I really wanted to know if a cake could come together so easily and how good could it taste? I love it. It’s very simple to prepare and it tastes amazing, it’s rich but not too dense, moist and light and above all it is chocolaty, it’s not one of those cakes that looks like chocolate, and it’s called chocolate, but doesn’t taste like chocolate. This is the real deal chocolate cake!
The original recipe called for an 8” square baking dish. I didn’t have one that size other than my 9” round so I took a chance with my loaf pan. I did have to bake it a bit longer, and it did, er, collapse quite a bit as it cooled, but once I tasted it I really didn’t care about the funky shape, it was simply amazing. So you’ll probably want to go with the square pan as indicated in the recipe and the aesthetics should work out fine.
The photo below, of the cake in the loaf pan, was right out of the oven, after about 30 minutes it just sank in the middle, so needless to say these photos were a bit of a challenge. I did see that on Bea’s other chocolate cake recipe, which is very similar, that the eggs are separated and the whites are whipped prior to adding, so that may help with the volume of the cake as that one was prepared in a loaf pan.
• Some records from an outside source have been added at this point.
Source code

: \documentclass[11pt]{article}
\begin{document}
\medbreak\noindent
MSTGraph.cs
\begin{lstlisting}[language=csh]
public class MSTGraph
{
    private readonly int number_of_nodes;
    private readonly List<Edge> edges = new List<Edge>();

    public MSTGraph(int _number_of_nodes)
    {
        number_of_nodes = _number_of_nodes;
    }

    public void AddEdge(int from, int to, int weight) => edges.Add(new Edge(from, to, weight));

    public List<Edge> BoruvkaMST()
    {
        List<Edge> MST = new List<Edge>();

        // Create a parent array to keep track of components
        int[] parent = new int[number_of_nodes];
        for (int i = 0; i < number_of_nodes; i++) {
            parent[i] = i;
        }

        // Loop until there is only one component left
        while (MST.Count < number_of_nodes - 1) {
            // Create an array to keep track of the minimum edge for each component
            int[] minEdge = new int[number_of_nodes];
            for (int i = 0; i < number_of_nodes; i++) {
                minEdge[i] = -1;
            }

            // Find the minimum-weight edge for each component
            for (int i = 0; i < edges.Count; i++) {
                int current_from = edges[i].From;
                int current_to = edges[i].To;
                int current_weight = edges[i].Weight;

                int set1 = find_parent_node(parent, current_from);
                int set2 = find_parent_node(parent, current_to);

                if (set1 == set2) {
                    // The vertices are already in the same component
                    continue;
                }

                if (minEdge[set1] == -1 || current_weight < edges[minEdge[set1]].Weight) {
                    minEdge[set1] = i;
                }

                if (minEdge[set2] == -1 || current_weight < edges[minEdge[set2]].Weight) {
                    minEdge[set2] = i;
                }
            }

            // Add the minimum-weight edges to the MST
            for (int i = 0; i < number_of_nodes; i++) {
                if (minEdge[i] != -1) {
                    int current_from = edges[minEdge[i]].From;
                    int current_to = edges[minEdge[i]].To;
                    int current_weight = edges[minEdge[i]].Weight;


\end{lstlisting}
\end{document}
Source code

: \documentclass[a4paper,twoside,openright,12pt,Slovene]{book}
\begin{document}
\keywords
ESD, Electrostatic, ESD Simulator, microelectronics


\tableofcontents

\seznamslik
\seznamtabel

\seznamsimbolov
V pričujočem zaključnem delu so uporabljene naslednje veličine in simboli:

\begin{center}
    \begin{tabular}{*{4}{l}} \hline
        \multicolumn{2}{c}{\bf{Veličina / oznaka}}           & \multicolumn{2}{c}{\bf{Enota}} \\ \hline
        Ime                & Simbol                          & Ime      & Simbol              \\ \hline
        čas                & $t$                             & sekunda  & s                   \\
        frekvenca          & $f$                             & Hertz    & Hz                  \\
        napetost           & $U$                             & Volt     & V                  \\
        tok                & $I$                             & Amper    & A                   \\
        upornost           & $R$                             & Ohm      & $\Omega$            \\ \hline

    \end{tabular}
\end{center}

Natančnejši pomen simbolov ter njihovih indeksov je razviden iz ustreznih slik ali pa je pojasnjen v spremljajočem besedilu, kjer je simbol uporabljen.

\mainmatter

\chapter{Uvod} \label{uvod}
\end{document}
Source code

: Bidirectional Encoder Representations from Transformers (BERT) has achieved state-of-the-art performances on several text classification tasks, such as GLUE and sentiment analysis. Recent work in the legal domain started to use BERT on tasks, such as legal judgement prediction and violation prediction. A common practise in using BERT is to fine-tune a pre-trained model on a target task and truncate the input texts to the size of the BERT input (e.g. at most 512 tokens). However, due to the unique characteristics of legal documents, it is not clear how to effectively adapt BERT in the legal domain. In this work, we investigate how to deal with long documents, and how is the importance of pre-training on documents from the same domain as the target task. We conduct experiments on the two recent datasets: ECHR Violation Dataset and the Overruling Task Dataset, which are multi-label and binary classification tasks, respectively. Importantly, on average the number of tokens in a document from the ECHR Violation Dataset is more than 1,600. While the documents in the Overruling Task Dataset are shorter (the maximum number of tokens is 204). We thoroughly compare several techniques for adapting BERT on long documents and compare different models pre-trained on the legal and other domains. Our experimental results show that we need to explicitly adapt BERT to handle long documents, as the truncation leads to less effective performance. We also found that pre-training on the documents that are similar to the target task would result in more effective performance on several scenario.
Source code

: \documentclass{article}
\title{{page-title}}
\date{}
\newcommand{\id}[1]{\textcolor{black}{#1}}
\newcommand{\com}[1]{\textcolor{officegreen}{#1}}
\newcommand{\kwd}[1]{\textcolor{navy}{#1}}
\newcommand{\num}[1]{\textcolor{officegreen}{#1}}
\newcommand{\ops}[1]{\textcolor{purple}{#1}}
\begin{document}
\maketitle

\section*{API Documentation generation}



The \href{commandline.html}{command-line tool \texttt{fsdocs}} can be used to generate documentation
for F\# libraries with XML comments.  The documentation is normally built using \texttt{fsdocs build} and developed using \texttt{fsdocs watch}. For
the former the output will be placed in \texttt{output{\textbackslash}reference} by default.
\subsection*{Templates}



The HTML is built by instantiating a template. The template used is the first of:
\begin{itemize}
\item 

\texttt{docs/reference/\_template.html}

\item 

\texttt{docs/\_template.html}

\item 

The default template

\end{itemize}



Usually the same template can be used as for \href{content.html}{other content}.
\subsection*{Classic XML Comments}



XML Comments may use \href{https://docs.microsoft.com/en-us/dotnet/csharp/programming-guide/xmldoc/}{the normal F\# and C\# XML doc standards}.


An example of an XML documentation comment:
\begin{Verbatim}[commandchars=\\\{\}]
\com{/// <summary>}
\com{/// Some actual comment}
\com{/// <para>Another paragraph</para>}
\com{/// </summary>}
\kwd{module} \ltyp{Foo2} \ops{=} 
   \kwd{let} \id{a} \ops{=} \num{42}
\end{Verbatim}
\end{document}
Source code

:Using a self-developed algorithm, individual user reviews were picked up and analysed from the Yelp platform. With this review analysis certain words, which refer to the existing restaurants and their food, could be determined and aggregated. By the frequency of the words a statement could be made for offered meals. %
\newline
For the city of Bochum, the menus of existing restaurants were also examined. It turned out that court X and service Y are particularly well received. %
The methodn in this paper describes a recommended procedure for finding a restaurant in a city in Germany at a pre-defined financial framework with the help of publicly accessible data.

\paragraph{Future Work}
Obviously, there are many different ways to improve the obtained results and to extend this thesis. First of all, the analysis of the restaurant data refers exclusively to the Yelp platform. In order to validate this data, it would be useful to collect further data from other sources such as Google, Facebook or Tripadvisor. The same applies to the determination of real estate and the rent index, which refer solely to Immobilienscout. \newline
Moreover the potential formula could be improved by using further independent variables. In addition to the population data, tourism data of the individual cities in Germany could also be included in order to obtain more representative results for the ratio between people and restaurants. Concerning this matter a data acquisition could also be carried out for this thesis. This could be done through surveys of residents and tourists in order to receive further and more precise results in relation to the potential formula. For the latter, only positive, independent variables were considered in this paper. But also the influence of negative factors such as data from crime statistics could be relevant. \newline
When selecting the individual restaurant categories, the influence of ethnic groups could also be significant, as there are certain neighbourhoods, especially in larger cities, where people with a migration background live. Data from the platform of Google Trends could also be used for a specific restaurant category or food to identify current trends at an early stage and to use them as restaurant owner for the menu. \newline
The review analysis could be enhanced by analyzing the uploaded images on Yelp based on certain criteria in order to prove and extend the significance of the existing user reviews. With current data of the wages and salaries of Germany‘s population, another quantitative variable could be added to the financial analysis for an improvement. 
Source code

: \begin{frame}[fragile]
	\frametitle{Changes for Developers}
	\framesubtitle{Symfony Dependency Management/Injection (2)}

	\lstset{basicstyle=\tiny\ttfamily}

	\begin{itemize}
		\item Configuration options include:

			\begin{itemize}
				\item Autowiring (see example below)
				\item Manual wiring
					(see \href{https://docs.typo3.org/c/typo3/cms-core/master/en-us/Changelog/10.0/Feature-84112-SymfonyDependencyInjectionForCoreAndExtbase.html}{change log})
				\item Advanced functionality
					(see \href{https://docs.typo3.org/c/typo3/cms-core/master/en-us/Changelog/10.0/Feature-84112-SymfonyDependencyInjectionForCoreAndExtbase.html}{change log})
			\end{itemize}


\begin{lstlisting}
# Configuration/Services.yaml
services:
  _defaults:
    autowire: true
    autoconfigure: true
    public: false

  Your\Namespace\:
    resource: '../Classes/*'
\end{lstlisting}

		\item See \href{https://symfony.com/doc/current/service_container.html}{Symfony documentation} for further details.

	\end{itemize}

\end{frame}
(adapted from La Tartine Gourmande)
- 7 ounces dark chocolate (I used 72% cacao)
- 7 ounces unsalted butter
- 5 large eggs
- 8 ounces fine sugar (I used 6 ounces)
- 1 Tbsp all-purpose flour
Preheat your oven at 375 F.
Melt the chocolate and butter pieces in a double boiler, stirring until both are melted and combined.
Transfer the chocolate mixture into a bowl and add the sugar. Mix well and set aside to cool.
Add the eggs one at a time to the cooled chocolate mixture, stirring well between each.
Add the flour and mix until incorporated.
Pour the batter in a square 8″ mold lined with a sheet of parchment paper. Place in the oven for 25 to 30 minutes*. When shaking the cake gently, the middle should still be a little soft. Remove from the oven and let completely cool on a cooling rack.
*I used a loaf pan and baked for 35 minutes.